→ **PROMPT**: Take the data below and filter it for lines containing the word "cite"; show each line found.

→ **DATA FOR PROCESSING**:
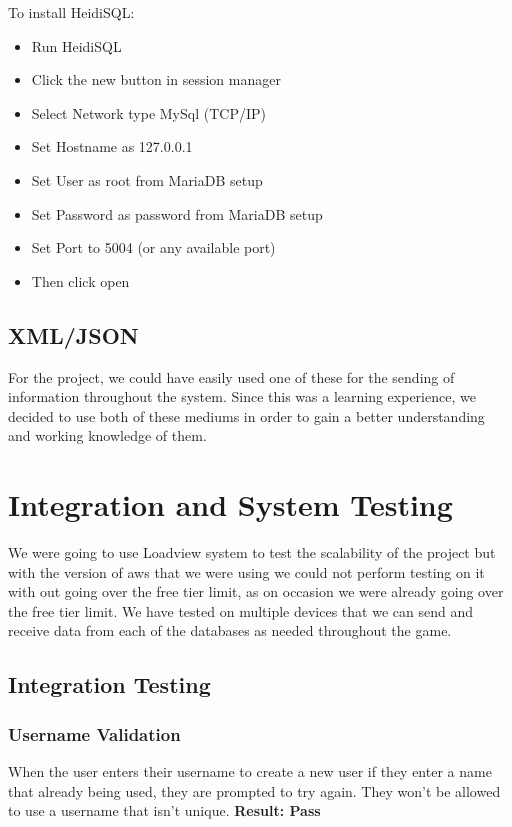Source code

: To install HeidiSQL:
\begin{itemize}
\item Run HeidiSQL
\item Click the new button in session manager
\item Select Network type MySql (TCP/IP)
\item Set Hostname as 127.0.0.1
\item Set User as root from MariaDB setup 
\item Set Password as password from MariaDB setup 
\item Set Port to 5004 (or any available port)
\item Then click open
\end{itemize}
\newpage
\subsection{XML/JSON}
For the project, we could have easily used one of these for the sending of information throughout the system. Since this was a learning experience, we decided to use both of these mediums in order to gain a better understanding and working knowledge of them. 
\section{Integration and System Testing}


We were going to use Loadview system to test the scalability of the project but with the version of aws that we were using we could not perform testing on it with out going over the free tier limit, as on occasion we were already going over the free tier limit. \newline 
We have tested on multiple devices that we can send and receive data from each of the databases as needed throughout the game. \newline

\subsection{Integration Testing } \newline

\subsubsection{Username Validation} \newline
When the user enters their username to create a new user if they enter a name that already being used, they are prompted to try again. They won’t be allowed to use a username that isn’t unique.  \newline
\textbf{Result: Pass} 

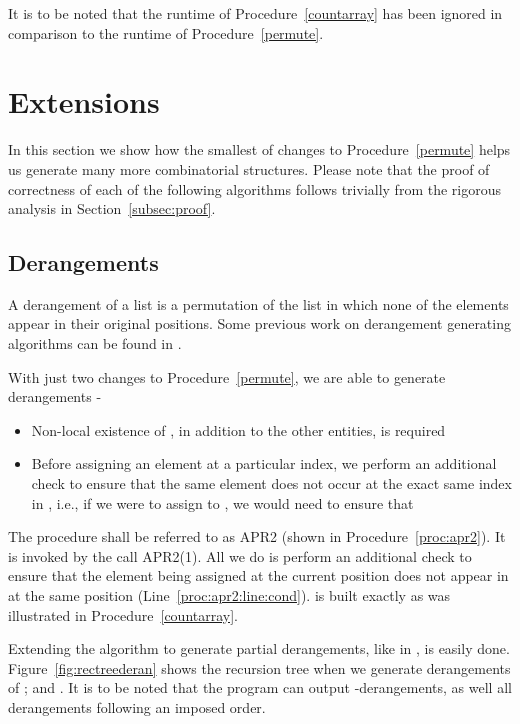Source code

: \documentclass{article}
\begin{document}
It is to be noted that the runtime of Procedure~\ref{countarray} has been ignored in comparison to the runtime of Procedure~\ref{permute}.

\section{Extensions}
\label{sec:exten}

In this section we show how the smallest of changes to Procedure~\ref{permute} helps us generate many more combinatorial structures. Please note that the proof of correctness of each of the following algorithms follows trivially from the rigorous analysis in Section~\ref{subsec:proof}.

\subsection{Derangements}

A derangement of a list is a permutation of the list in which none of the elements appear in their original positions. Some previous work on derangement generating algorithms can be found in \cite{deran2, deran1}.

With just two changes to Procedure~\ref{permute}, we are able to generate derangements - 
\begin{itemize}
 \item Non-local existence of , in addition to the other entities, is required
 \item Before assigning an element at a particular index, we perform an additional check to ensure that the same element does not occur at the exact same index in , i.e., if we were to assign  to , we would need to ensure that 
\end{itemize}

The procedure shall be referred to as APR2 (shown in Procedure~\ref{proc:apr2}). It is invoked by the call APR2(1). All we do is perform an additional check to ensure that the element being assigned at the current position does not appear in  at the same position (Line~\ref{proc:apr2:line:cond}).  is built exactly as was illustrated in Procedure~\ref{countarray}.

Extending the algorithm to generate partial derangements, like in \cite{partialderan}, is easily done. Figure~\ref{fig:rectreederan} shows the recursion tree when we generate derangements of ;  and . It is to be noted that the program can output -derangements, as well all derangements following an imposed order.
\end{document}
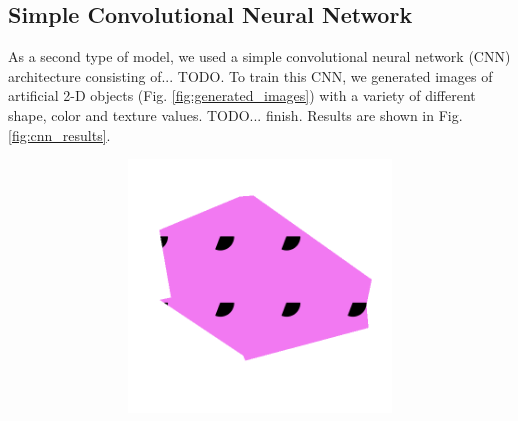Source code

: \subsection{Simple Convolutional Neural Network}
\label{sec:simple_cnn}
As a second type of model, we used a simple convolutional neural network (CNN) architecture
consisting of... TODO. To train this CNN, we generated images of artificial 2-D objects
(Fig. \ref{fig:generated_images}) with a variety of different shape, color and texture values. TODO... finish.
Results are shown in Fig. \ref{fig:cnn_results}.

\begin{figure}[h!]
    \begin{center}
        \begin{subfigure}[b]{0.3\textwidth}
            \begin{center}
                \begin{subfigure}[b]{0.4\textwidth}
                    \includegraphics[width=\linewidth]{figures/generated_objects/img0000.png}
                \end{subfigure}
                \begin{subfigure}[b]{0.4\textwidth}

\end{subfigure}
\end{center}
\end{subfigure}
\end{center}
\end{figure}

...

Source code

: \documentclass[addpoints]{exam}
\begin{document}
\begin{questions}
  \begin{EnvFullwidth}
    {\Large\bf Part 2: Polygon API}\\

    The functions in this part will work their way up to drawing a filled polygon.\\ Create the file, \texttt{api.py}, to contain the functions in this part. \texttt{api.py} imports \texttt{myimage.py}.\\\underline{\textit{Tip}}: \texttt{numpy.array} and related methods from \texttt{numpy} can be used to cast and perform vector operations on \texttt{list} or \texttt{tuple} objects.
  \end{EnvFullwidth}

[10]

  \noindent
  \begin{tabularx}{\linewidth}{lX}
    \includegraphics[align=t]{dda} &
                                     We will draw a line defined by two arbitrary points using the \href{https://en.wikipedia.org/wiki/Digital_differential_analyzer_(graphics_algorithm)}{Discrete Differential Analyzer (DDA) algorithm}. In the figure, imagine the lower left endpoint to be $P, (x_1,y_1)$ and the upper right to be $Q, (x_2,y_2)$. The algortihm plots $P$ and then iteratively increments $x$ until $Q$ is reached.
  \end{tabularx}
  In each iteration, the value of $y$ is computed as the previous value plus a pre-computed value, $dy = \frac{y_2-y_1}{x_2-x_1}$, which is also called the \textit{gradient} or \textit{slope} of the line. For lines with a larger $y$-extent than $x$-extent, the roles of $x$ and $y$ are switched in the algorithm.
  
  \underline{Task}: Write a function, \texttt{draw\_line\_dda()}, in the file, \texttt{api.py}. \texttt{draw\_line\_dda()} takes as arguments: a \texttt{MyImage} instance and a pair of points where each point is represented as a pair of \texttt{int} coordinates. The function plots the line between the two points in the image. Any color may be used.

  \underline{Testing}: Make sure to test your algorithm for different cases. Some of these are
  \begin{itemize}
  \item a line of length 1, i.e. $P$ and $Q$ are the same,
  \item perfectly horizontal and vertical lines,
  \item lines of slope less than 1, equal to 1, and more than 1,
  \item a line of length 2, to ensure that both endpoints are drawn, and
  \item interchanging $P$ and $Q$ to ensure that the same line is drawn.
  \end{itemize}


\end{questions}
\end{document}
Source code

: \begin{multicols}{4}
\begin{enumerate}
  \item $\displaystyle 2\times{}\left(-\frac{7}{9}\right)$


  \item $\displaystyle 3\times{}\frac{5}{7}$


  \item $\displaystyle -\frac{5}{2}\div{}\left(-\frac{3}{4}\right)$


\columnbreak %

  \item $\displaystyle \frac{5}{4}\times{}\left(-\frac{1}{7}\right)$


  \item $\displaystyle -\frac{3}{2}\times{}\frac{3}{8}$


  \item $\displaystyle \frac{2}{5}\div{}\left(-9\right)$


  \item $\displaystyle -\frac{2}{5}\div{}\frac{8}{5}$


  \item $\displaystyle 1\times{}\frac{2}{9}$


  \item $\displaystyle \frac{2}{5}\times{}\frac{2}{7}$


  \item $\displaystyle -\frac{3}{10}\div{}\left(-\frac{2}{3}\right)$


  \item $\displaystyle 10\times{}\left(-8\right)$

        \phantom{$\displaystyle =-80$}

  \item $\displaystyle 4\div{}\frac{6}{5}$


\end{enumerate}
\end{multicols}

→ **ANSWER SPACE**:
A derangement of a list is a permutation of the list in which none of the elements appear in their original positions. Some previous work on derangement generating algorithms can be found in \cite{deran2, deran1}.
Extending the algorithm to generate partial derangements, like in \cite{partialderan}, is easily done. Figure~\ref{fig:rectreederan} shows the recursion tree when we generate derangements of ;  and . It is to be noted that the program can output -derangements, as well all derangements following an imposed order.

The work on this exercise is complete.